Le 21 janvier 2016

Inclure le logement abordable dans les projets de réaménagement


Photo du Canadien Pacifique montrant les Ateliers Angus juste après la Seconde Guerre mondiale. Source : Archives du Canadien Pacifique

Une rue typique dans la zone réaménagée des Ateliers Angus. Source : SCHL

Prix des terrains moins élevés, infrastructures existantes, densification résidentielle : voilà autant de facteurs qui rendent très attrayante l’idée de réaménager des terrains industriels – et d'y inclure des logements abordables. À Montréal, le projet Angus montre comment une ancienne gare de triage a été transformée en un vaste complexe résidentiel favorisant la diversité des revenus et des origines ethniques.

Histoire de deux réaménagements – site des Ateliers Angus à Montréal

Principal complexe industriel à Montréal pendant près de 70 ans, les Ateliers Angus servaient à l’entretien des trains et locomotives du chemin de fer Canadien Pacifique (CP). À la fermeture des ateliers d'entretien, le CP envisageait de transformer une partie du site (40 hectares ou 100 acres) en zone commerciale, mais la proposition a été âprement contestée. L’administration municipale a fini par zoner le terrain pour en faire un secteur strictement résidentiel. Entre 1984 et 1993, le site a été réaménagé afin d'inclure des logements sociaux et des logements du marché.
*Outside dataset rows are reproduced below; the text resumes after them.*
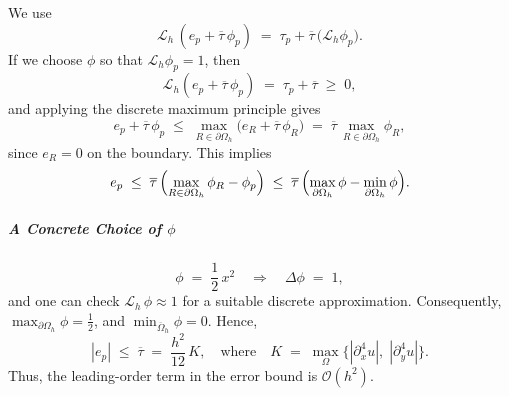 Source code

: We use
\[
  \mathcal{L}_h\,(e_p + \overline{\tau}\,\phi_p)
  \;=\;
  \tau_p + \overline{\tau}\,\bigl(\mathcal{L}_h \phi_p\bigr).
\]
If we choose \(\phi\) so that \(\mathcal{L}_h \phi_p = 1\), then
\[
  \mathcal{L}_h (e_p + \overline{\tau}\,\phi_p) \;=\; \tau_p + \overline{\tau} \;\ge\; 0,
\]
and applying the discrete maximum principle gives
\[
  e_p + \overline{\tau}\,\phi_p
  \;\le\;
  \max_{R \in \partial\Omega_h} \bigl(e_R + \overline{\tau}\,\phi_R\bigr)
  \;=\;
  \overline{\tau} \,\max_{R \in \partial\Omega_h}\phi_R,
\]
since \(e_R = 0\) on the boundary. This implies
\[
  e_p
  \;\le\;
  \overline{\tau}\,
  \Bigl(\max_{R \in \partial\Omega_h}\phi_R - \phi_p\Bigr)
  \;\le\;
  \overline{\tau}\,
  \Bigl(\max_{\partial\Omega_h}\phi - \min_{\partial\Omega_h}\phi\Bigr).
\]

\subparagraph{A Concrete Choice of \(\phi\)}
\[
  \phi \;=\; \frac12\,x^2
  \quad\Longrightarrow\quad
  \Delta \phi \;=\; 1,
\]
and one can check
\(\mathcal{L}_h\,\phi \approx 1\) for a suitable discrete approximation. Consequently, \(\max_{\partial\Omega_h} \phi = \tfrac{1}{2}\), and \(\min_{\overline{\Omega}_h}\phi = 0\). Hence,
\[
  |e_p|
  \;\le\;
  \overline{\tau}
  \;=\;
  \frac{h^2}{12}\,K,
  \quad
  \text{where}
  \quad
  K \;=\;
  \max_{\Omega}\bigl\{|\partial_x^4 u|,\;|\partial_y^4 u|\bigr\}.
\]
Thus, the leading-order term in the error bound is \(\mathcal{O}(h^2)\).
Ce réaménagement n’a été que la première transformation majeure qu'a subie l’ancien site des installations ferroviaires du CP. La deuxième a eu lieu au début des années 1990, période où le long processus de réaménagement des 50 hectares (125 acres) restants a véritablement commencé. Cette deuxième phase a été très différente de la première, parce que les rôles et les priorités des divers acteurs avaient changé, que de nouveaux intervenants faisaient entendre leurs voix et que le contexte économique et financier avait évolué.

C'est pourquoi le deuxième projet de réaménagement n’incluait pas de logements abordables. Il prévoyait 40 % de logements du marché, 40 % d’établissements industriels et 20 % de commerces (et, contrairement à la première phase, certaines caractéristiques d'origine des Ateliers Angus ont été conservées).

Résumé de l’incidence sur l’abordabilité des logements :

  • Le projet de réaménagement Angus a fourni des logements à près de 2 600 ménages dont environ 40 % avaient un revenu faible ou modeste, dans un secteur central et bien desservi de Montréal, sur un ancien terrain industriel.
  • Le projet Angus a permis le réaménagement de terrains contaminés dont on n’avait plus besoin pour les activités ferroviaires. L’organisme sans but lucratif formé pour acquérir le terrain et le vendre à des constructeurs de logements sociaux et du marché s’est occupé de la décontamination du terrain.
  • L’ensemble immobilier Angus fournit encore des logements abordables à des personnes qui travaillent dans le centre-ville de Montréal.
  • Les logements et leurs occupants ont été intégrés au quartier environnant et utilisent l’infrastructure, les écoles et les autres installations communautaires existantes.